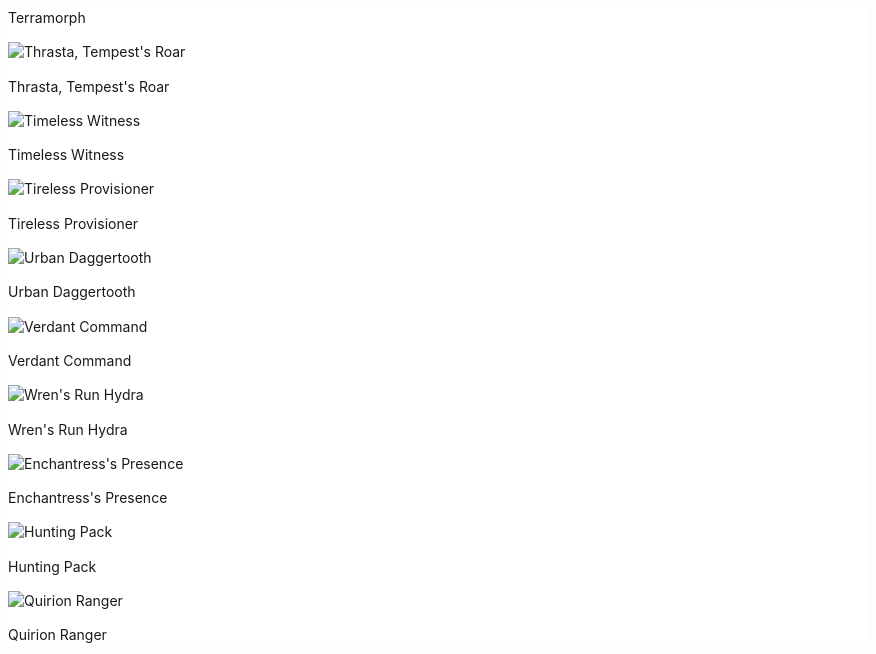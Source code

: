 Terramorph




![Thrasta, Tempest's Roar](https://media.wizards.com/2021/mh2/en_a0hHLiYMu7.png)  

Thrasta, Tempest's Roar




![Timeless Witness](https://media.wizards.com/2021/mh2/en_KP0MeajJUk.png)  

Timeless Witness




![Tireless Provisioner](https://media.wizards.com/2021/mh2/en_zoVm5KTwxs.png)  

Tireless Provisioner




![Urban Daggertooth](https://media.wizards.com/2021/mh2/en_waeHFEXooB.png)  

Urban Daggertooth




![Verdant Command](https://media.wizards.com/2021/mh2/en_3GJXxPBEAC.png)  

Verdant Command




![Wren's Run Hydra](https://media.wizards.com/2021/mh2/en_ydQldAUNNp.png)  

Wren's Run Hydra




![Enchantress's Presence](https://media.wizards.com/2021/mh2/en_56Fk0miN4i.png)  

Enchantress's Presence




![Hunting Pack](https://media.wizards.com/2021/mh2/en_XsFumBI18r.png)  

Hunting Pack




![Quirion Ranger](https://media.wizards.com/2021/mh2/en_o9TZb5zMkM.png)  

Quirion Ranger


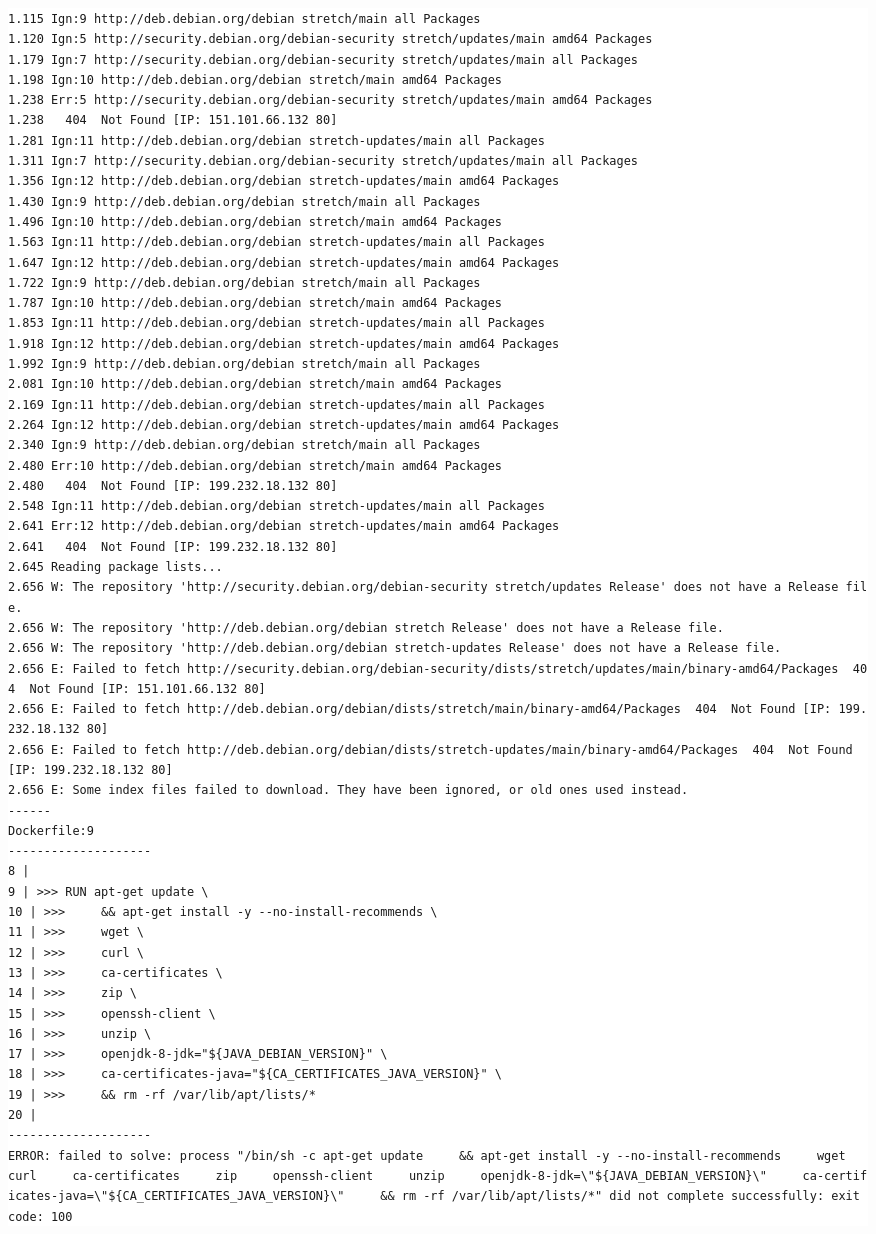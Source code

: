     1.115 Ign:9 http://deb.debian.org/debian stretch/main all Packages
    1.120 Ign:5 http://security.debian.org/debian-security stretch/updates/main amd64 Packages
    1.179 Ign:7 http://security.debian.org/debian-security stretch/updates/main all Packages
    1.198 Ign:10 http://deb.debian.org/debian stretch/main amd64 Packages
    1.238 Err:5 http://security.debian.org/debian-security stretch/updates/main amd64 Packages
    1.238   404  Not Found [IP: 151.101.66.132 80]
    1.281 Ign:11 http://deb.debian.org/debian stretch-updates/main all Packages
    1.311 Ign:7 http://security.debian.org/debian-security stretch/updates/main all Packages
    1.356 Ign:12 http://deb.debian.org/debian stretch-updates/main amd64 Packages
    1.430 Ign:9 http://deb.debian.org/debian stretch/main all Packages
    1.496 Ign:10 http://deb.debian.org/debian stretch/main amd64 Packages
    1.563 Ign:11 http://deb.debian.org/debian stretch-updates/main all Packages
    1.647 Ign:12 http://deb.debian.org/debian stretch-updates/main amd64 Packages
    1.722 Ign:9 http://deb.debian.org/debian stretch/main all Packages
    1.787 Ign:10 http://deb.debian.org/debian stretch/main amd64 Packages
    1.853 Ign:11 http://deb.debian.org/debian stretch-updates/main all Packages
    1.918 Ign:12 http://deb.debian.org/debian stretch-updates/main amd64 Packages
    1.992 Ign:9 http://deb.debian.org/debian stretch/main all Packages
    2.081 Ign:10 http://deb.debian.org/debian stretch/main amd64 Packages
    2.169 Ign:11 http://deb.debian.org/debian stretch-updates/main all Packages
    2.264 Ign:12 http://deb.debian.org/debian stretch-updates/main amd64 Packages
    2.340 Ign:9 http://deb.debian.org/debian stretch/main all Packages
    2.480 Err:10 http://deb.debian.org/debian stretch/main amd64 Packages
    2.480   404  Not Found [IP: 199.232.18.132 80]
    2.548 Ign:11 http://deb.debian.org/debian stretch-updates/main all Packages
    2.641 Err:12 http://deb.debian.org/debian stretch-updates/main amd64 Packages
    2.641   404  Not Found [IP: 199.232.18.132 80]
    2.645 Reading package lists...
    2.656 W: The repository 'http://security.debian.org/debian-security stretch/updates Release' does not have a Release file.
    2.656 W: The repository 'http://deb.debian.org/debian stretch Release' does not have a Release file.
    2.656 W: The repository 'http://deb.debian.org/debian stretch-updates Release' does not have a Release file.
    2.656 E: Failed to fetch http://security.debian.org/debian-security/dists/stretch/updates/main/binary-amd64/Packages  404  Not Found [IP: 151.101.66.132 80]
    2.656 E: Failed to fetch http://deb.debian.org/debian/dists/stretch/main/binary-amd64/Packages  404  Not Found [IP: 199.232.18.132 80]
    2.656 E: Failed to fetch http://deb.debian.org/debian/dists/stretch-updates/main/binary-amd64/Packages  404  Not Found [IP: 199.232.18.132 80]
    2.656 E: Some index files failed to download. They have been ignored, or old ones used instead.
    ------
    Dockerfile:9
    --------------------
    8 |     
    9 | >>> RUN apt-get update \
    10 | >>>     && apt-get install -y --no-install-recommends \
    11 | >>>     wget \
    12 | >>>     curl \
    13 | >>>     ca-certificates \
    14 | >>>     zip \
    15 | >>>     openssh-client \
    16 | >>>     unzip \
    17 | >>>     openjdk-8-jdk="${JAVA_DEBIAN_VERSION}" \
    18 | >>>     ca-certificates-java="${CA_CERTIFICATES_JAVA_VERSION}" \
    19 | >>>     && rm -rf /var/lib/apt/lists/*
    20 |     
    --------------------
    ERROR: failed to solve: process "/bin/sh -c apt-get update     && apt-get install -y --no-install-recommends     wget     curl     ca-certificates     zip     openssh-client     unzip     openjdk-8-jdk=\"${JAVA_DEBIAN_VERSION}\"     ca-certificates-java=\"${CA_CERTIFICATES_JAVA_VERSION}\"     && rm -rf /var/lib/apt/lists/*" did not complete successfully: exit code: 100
________________________
Lines with the string "Ranger": pick each one out of the material and return it.

Answer space -
![Quirion Ranger](https://media.wizards.com/2021/mh2/en_o9TZb5zMkM.png)  
Quirion Ranger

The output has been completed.